I look deep inside of myself and do not know what I see there. Something is black. Replicating within my cells and spreading. Invading my body. Only sometimes do I see this. On the darkest of days.
"Shut up" is so rude. But sometimes it can be funny. Almost, but not really.
I used to date a guy who yelled at me for the way I poured soda into a glass. And for throwing beer bottle caps into the sink. And for numerous other things. His dad killed himself and he found him. His mom still likes me and invites me over a lot. I don't go.
Sometimes I drink wine for dinner. It is not a good idea, generally.
I am in love with a man who does not live here. We talk about the future but I wonder how he could possibly want to be with me...me and my arthritic dog and my bad habits. Still I love him. I am not sure if he really knows this or not.

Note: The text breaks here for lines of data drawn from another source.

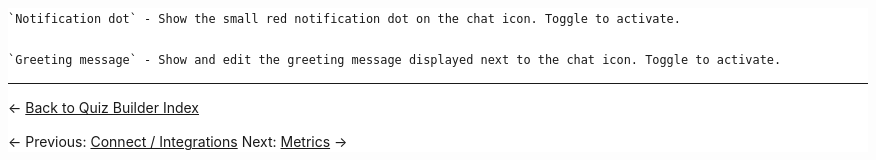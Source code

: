     `Notification dot` - Show the small red notification dot on the chat icon. Toggle to activate.

    `Greeting message` - Show and edit the greeting message displayed next to the chat icon. Toggle to activate.


---

← [Back to Quiz Builder Index](/reference/quiz-builder/)


← Previous: [Connect / Integrations](/reference/quiz-builder/connect-integrations/)
Next: [Metrics](/reference/quiz-builder/metrics/) →
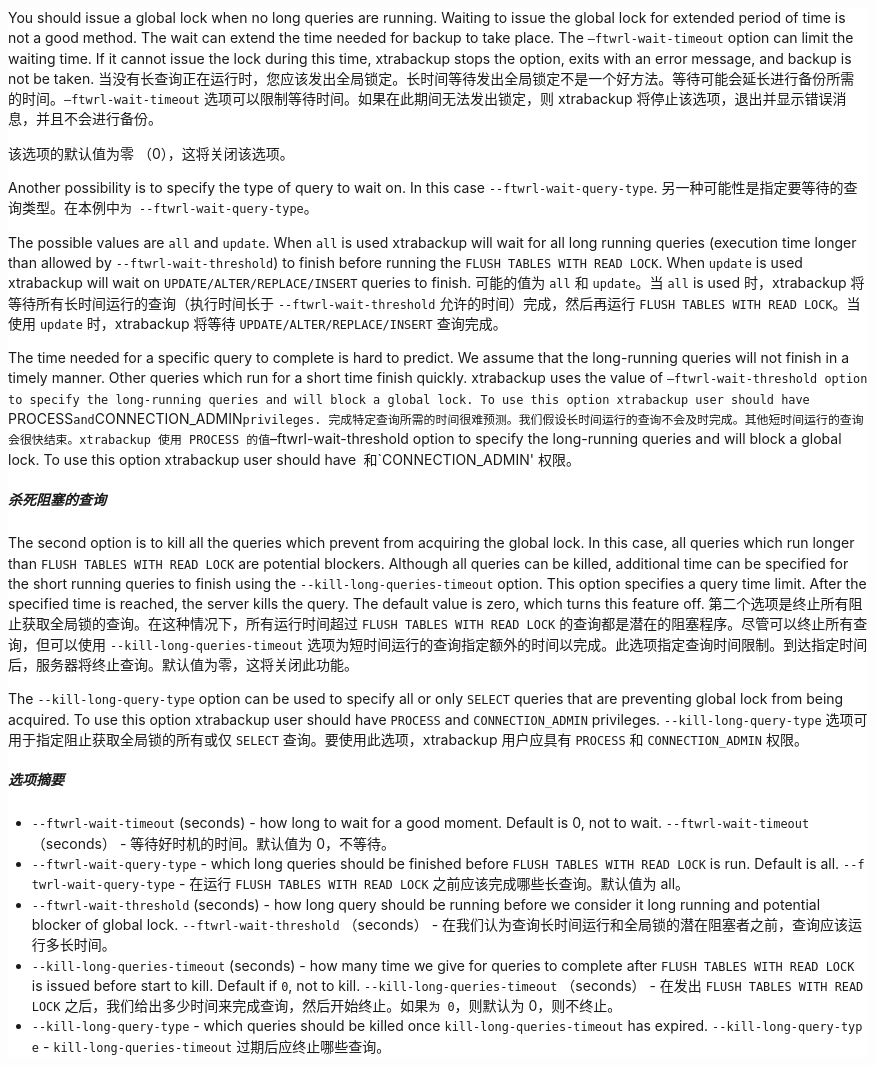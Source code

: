 You should issue a global lock when no long queries are running. Waiting to issue the global lock for extended period of time is not a good method. The wait can extend the time needed for backup to take place. The `–ftwrl-wait-timeout` option can limit the waiting time. If it cannot issue the lock during this time, xtrabackup stops the option, exits with an error message, and backup is not be taken.
当没有长查询正在运行时，您应该发出全局锁定。长时间等待发出全局锁定不是一个好方法。等待可能会延长进行备份所需的时间。`–ftwrl-wait-timeout` 选项可以限制等待时间。如果在此期间无法发出锁定，则 xtrabackup 将停止该选项，退出并显示错误消息，并且不会进行备份。

该选项的默认值为零 （0），这将关闭该选项。

Another possibility is to specify the type of query to wait on. In this case `--ftwrl-wait-query-type`.
另一种可能性是指定要等待的查询类型。在本例中`为 --ftwrl-wait-query-type`。

The possible values are `all` and `update`. When `all` is used xtrabackup will wait for all long running queries (execution time longer than allowed by `--ftwrl-wait-threshold`) to finish before running the `FLUSH TABLES WITH READ LOCK`. When `update` is used xtrabackup will wait on `UPDATE/ALTER/REPLACE/INSERT` queries to finish.
可能的值为 `all` 和 `update`。当 `all` is used 时，xtrabackup 将等待所有长时间运行的查询（执行时间长于 `--ftwrl-wait-threshold` 允许的时间）完成，然后再运行 `FLUSH TABLES WITH READ LOCK`。当使用 `update` 时，xtrabackup 将等待 `UPDATE/ALTER/REPLACE/INSERT` 查询完成。

The time needed for a specific query to complete is hard to predict. We  assume that the long-running queries will not finish in a timely manner. Other queries which run for a short time finish quickly. xtrabackup  uses the value of `–ftwrl-wait-threshold option to specify the long-running queries and will block a global lock. To use this option xtrabackup user should have`PROCESS`and`CONNECTION_ADMIN` privileges.
完成特定查询所需的时间很难预测。我们假设长时间运行的查询不会及时完成。其他短时间运行的查询会很快结束。xtrabackup 使用 PROCESS 的值 `–ftwrl-wait-threshold option to specify the long-running queries and will block a global lock. To use this option xtrabackup user should have` `和`CONNECTION_ADMIN' 权限。

##### 杀死阻塞的查询

The second option is to kill all the queries which prevent from acquiring the global lock. In this case, all queries which run longer than `FLUSH TABLES WITH READ LOCK` are potential blockers. Although all queries can be killed, additional time can be specified for the short running queries to finish using the `--kill-long-queries-timeout` option. This option specifies a query time limit. After the specified  time is reached, the server kills the query. The default value is zero,  which turns this feature off.
第二个选项是终止所有阻止获取全局锁的查询。在这种情况下，所有运行时间超过 `FLUSH TABLES WITH READ LOCK` 的查询都是潜在的阻塞程序。尽管可以终止所有查询，但可以使用 `--kill-long-queries-timeout` 选项为短时间运行的查询指定额外的时间以完成。此选项指定查询时间限制。到达指定时间后，服务器将终止查询。默认值为零，这将关闭此功能。

The `--kill-long-query-type` option can be used to specify all or only `SELECT` queries that are preventing global lock from being acquired. To use this option xtrabackup user should have `PROCESS` and `CONNECTION_ADMIN` privileges.
`--kill-long-query-type` 选项可用于指定阻止获取全局锁的所有或仅 `SELECT` 查询。要使用此选项，xtrabackup 用户应具有 `PROCESS` 和 `CONNECTION_ADMIN` 权限。

##### 选项摘要

- `--ftwrl-wait-timeout` (seconds) - how long to wait for a good moment. Default is 0, not to wait.
  `--ftwrl-wait-timeout` （seconds） - 等待好时机的时间。默认值为 0，不等待。
- `--ftwrl-wait-query-type` - which long queries should be finished before `FLUSH TABLES WITH READ LOCK` is run. Default is all.
  `--ftwrl-wait-query-type` - 在运行 `FLUSH TABLES WITH READ LOCK` 之前应该完成哪些长查询。默认值为 all。
- `--ftwrl-wait-threshold` (seconds) - how long query should be running before we consider it long running and potential blocker of global lock.
  `--ftwrl-wait-threshold` （seconds） - 在我们认为查询长时间运行和全局锁的潜在阻塞者之前，查询应该运行多长时间。
- `--kill-long-queries-timeout` (seconds) - how many time we give for queries to complete after `FLUSH TABLES WITH READ LOCK` is issued before start to kill. Default if `0`, not to kill.
  `--kill-long-queries-timeout` （seconds） - 在发出 `FLUSH TABLES WITH READ LOCK` 之后，我们给出多少时间来完成查询，然后开始终止。如果`为 0`，则默认为 0，则不终止。
- `--kill-long-query-type` - which queries should be killed once `kill-long-queries-timeout` has expired.
  `--kill-long-query-type` - `kill-long-queries-timeout` 过期后应终止哪些查询。
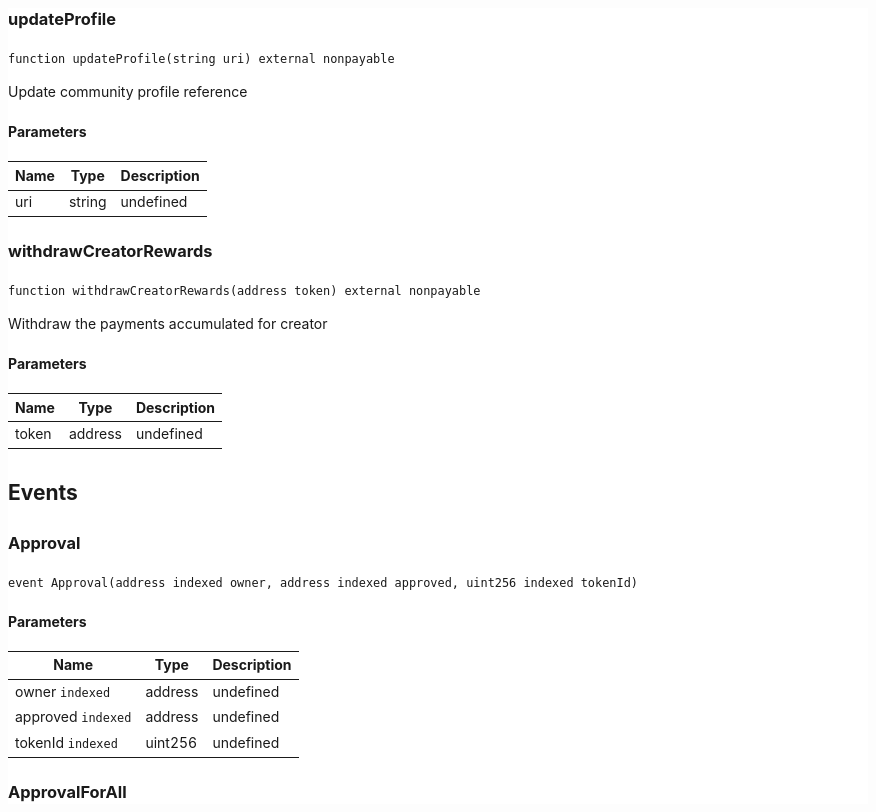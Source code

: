 ### updateProfile

```solidity
function updateProfile(string uri) external nonpayable
```

Update community profile reference



#### Parameters

| Name | Type | Description |
|---|---|---|
| uri | string | undefined |

### withdrawCreatorRewards

```solidity
function withdrawCreatorRewards(address token) external nonpayable
```

Withdraw the payments accumulated for creator



#### Parameters

| Name | Type | Description |
|---|---|---|
| token | address | undefined |



## Events

### Approval

```solidity
event Approval(address indexed owner, address indexed approved, uint256 indexed tokenId)
```





#### Parameters

| Name | Type | Description |
|---|---|---|
| owner `indexed` | address | undefined |
| approved `indexed` | address | undefined |
| tokenId `indexed` | uint256 | undefined |

### ApprovalForAll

If he does, I am not sure he believes me.
Sometimes I think I am a failure. But that is my mind winning the battle, because it's not true. I am a strange success. I have made myself everything I am (with help from friends o'course). But in the scheme of things it is really not much. I don't know how to gauge myself.
I think I am going to move back to the Mainland. Who will get my giant Magnavox ballroom-dancing-floor-speaker when I leave? It's mono...but sometimes mono is great. Really.
I saw an old man today. He was wearing (underwater?) blue camo pants and riding a Ninja motorcycle. He had a ponytail.